● **Extracted information**
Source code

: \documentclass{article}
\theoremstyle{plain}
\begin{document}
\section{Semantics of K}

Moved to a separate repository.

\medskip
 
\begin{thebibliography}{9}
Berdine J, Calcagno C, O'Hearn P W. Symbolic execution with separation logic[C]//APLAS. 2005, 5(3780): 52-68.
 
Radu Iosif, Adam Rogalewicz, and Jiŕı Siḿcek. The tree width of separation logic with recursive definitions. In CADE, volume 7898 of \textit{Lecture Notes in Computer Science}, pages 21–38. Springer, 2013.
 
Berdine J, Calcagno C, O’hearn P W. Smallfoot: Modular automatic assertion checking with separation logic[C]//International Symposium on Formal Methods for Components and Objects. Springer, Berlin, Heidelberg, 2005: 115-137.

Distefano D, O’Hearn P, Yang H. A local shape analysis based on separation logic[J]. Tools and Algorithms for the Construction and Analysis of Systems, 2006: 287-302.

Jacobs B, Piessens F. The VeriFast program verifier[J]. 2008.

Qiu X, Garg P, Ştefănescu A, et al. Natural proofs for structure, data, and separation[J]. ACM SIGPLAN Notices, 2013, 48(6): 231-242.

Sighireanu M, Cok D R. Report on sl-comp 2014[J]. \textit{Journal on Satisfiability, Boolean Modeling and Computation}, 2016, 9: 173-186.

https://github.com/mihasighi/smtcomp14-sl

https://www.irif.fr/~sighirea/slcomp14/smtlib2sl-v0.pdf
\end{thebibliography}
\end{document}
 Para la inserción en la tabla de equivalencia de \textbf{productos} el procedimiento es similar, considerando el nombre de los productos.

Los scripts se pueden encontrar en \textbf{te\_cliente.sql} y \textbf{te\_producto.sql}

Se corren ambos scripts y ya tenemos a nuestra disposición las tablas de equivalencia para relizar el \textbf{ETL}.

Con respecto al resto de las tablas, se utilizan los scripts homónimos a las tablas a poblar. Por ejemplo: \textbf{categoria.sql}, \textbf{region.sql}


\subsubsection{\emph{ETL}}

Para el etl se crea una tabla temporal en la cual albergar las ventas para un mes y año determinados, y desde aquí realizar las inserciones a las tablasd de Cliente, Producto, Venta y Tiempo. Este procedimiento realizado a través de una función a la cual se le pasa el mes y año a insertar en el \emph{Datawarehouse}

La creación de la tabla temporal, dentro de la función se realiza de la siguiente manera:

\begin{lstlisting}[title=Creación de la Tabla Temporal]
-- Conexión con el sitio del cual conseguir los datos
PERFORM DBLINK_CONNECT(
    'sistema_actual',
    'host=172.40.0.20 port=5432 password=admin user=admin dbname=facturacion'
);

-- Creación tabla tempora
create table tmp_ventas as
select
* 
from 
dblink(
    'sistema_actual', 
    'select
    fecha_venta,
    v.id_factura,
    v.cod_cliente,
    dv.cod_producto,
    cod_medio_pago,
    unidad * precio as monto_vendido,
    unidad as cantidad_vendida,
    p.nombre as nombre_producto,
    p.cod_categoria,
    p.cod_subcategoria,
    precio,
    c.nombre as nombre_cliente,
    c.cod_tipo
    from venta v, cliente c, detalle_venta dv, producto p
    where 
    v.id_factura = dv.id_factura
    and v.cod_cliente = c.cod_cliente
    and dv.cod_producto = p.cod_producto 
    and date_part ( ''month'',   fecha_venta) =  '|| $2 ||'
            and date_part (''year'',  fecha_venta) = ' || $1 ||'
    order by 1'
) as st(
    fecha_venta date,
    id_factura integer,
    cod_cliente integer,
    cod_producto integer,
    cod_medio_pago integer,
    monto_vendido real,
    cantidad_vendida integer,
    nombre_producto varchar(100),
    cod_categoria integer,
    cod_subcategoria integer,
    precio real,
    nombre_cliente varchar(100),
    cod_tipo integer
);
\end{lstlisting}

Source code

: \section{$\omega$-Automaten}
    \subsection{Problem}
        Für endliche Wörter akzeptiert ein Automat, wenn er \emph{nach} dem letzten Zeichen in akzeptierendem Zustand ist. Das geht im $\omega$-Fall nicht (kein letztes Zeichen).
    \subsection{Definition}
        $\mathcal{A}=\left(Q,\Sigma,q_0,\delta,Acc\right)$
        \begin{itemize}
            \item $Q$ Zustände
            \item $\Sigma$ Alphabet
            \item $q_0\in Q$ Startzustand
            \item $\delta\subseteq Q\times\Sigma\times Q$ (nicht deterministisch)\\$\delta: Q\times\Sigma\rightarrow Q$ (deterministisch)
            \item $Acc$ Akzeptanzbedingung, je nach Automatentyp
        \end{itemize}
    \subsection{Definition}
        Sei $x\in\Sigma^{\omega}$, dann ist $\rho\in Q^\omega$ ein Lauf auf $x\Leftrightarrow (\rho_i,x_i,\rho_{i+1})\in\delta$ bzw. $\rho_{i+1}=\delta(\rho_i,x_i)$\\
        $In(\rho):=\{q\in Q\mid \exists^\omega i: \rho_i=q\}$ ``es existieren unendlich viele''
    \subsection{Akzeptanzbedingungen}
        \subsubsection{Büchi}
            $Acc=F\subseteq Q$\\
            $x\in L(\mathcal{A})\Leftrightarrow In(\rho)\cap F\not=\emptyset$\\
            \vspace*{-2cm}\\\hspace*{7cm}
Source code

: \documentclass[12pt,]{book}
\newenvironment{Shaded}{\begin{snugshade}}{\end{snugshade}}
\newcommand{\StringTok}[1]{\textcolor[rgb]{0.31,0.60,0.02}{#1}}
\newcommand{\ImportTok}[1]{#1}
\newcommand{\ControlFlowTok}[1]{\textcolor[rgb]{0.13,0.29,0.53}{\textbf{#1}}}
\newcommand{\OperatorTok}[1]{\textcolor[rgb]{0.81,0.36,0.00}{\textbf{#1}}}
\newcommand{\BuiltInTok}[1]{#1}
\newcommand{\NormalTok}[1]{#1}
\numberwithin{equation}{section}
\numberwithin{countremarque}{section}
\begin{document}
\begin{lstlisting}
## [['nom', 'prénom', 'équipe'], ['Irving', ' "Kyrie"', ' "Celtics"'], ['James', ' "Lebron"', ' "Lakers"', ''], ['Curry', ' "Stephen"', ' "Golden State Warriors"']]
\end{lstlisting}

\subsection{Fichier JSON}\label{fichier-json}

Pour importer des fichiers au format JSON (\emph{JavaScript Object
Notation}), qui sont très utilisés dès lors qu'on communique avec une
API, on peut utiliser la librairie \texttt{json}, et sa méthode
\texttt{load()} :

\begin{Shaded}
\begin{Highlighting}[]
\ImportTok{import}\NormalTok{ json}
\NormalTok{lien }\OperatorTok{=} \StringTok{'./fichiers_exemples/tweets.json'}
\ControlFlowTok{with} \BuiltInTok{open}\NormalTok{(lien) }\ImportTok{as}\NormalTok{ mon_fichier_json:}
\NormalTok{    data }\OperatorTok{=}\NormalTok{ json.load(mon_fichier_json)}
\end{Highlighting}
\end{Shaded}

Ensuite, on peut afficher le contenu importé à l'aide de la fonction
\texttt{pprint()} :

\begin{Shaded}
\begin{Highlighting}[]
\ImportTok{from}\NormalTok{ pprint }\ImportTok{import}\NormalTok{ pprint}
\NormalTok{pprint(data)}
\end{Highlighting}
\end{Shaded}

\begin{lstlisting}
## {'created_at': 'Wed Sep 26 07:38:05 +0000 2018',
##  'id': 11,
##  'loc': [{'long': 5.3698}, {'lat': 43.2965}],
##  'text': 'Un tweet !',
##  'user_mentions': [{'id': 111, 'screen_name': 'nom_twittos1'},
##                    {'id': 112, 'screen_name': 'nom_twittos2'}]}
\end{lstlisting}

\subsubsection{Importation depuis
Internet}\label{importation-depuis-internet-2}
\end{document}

● **To do**
Everything from the first line of the records above to the line containing "Berdine J, Calcagno C, O'Hearn", inclusive, should be repeated exactly; leave out the rest.

● **Result for this exercise**
Source code

: \documentclass{article}
\theoremstyle{plain}
\begin{document}
\section{Semantics of K}

Moved to a separate repository.

\medskip
 
\begin{thebibliography}{9}
Berdine J, Calcagno C, O'Hearn P W. Symbolic execution with separation logic[C]//APLAS. 2005, 5(3780): 52-68.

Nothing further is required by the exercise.